0

I'm writing a code that re-organizes namespaces in an arbitrary XML, potentially changing their prefixes. That was pretty straightforward until I ran into the xsi:type attribute:

<foo xsi:type="xs:string">...</foo>

If I change the xs prefix of XSD namespace, I have to do the same for this xsi:type value, e.g. into

<foo i:type="x:string">...</foo>

This attribute is well known. However, in general, if I find a code like this:

<foo xmlns:aaa="http://bbb">
   <bar name="aaa:123">...</bar>
</foo>

Is there a way to tell that in the "aaa:123" value the "aaa" part refers to "http://bbb" namespace?

I.e. it could be that the name is simply "aaa:123", without any intended reference to the namespace with "aaa" prefix, and the match is accidental.

If it helps, the implementation language is Java.

Update/Solution:

Thanks to the helpful explanations and pointers provided in the answers below, I have modified my code to work by the following rules when it encounters an attribute that has a prefixed value:

  • For xsi:type attribute, update the attribute value’s prefix to match the new prefix for http://www.w3.org/2001/XMLSchema.
  • If in the current context there IS NO namespace with a matching prefix,
    the value is considered literal (not QName) and left as is.
  • If in the current context there IS a namespace with a matching prefix, we cannot tell if the attribute value is literal or QName, and so the code cancels the processing and leaves the document as is. The document is not modified at all.
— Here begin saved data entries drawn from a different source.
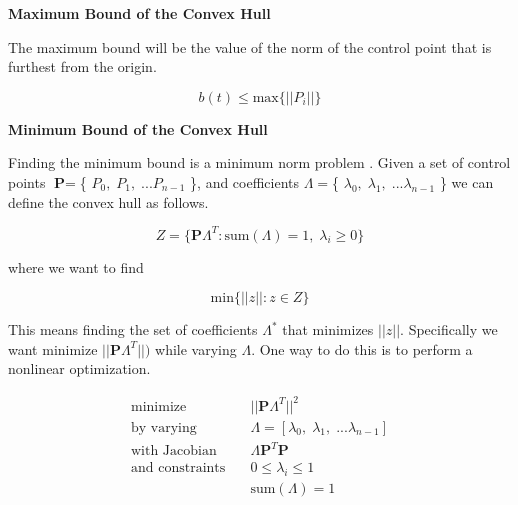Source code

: \documentclass{article}
\begin{document}
\textbf{Maximum Bound of the Convex Hull}

\hspace{1cm}

 The maximum bound will be the value of the norm of the control point that is furthest from the origin.

    \begin{equation}
        b(t) \leq \text{max} \{||P_i||\}
    \end{equation}
    
\hspace{1cm}

\textbf{Minimum Bound of the Convex Hull}

\hspace{1cm}
    
Finding the minimum bound is a minimum norm problem \cite{ARTICLE:Kaown}. Given a set of control points \(\textbf{P} = \)\{ \(P_0, \; P_1, \; ... P_{n-1}\) \}, and coefficients \(\Lambda = \)\{ \(\lambda_0, \; \lambda_1, \; ... \lambda_{n-1}\) \} we can define the convex hull as follows.

\begin{equation}
    Z = \{ \textbf{P} \Lambda^{T} : \text{sum}(\Lambda) = 1,\; \lambda_{i} \geq 0\}
\end{equation}

where we want to find

\begin{equation}
    \text{min}\{||z|| : z \in Z\}
\end{equation}

This means finding the set of coefficients \(\Lambda^*\) that minimizes \(||z||\). Specifically we want minimize \(||\textbf{P} \Lambda^{T}||)\) while varying \(\Lambda\). One way to do this is to perform a nonlinear optimization.

\begin{equation}
\begin{aligned}
    \text{minimize} & \quad ||\textbf{P} \Lambda^{T}||^2 \\
    \text{by varying} &  \quad  \Lambda = [\lambda_0, \; \lambda_1, \; ... \lambda_{n-1}] \\
    \text{with Jacobian} & \quad \Lambda\textbf{P}^{T}\textbf{P} \\
    \text{and constraints} & \quad 0 \leq \lambda_i \leq 1 \\
     & \quad \text{sum}(\Lambda) = 1
\end{aligned}
\end{equation}
\end{document}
For anyone interested, the code is here.

I know the logic can be improved by not touching only the namespaces affected by the ambiguous attributes, but it is Good Enough(tm) for me.

Vladimir Dyuzhev
  • 18,130
  • 10
  • 48
  • 62
  • The **content** of an attribute (as well as a the `text()` within an element) is not living in any namespace. The namespace is related to the containing attribute (or element). In most cases attributes are living within the same namespace as their elements and it is rather strange to define different namespaces for attributes. But it's not ununsual. I see no other chance then to check this on string-level (find a `xyz:` at the beginning of the content). But this may fail accidentically... – Shnugo May 08 '18 at 13:37

2 Answers2

3

This isn't possible in a generic way without knowledge of the intepretation of the XML by the application. There is, however, a weak convention that if the attribute or element in question has an XML Schema data type of xsd:QName (thus the XML in question must be described by XML Schema in the first place), then the attribute's or element's value is subject to namespace normalization.
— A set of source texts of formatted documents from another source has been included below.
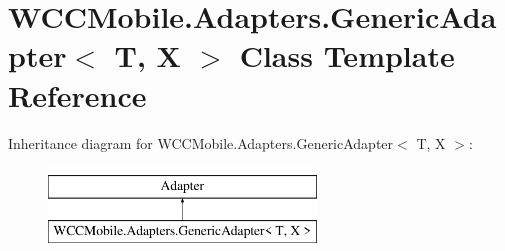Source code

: \hypertarget{class_w_c_c_mobile_1_1_adapters_1_1_generic_adapter}{}\section{W\+C\+C\+Mobile.\+Adapters.\+Generic\+Adapter$<$ T, X $>$ Class Template Reference}
\label{class_w_c_c_mobile_1_1_adapters_1_1_generic_adapter}
Inheritance diagram for W\+C\+C\+Mobile.\+Adapters.\+Generic\+Adapter$<$ T, X $>$\+:\begin{figure}[H]
\begin{center}
\leavevmode
\includegraphics[height=2.000000cm]{class_w_c_c_mobile_1_1_adapters_1_1_generic_adapter}
\end{center}
\end{figure}
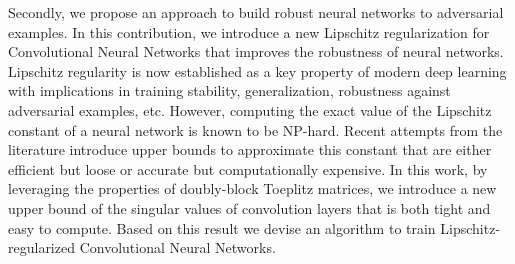 Secondly, we propose an approach to build robust neural networks to adversarial examples.
In this contribution, we introduce a new Lipschitz regularization for Convolutional Neural Networks that improves the robustness of neural networks.
Lipschitz regularity is now established as a key property of modern deep learning with implications in training stability, generalization, robustness against adversarial examples, etc.
However, computing the exact value of the Lipschitz constant of a neural network is known to be NP-hard.
Recent attempts from the literature introduce upper bounds to approximate this constant that are either efficient but loose or accurate but computationally expensive.
In this work, by leveraging the properties of doubly-block Toeplitz matrices, we introduce a new upper bound of the singular values of convolution layers that is both tight and easy to compute.
Based on this result we devise an algorithm to train Lipschitz-regularized Convolutional Neural Networks.



\newpage
\null
\thispagestyle{empty}
\newpage
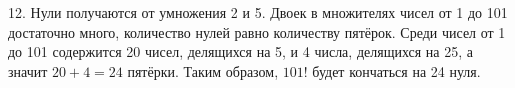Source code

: 12. Нули получаются от умножения 2 и 5. Двоек в множителях чисел от 1 до 101 достаточно много, количество нулей равно количеству пятёрок. Среди чисел от 1 до 101 содержится 20 чисел, делящихся на 5, и 4 числа, делящихся на 25, а значит $20+4=24$ пятёрки. Таким образом, $101!$ будет кончаться на 24 нуля.\\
See also Using Qualified Names (QNames) as Identifiers in XML Content.

imhotap
  • 2,275
  • 1
  • 8
  • 16
2

A schema will tell you if an attribute is typed as xs:QName, but it won't tell you that it's a namespace-sensitive XPath expression (such as xsl:value-of/@select in XSLT or xs:selector/@xpath in XSD). And even if you knew these attributes were namespace sensitive, you would have a lot of detailed parsing to do to extract and replace the namespace prefixes.

So even with a schema, the task is not possible in the general case.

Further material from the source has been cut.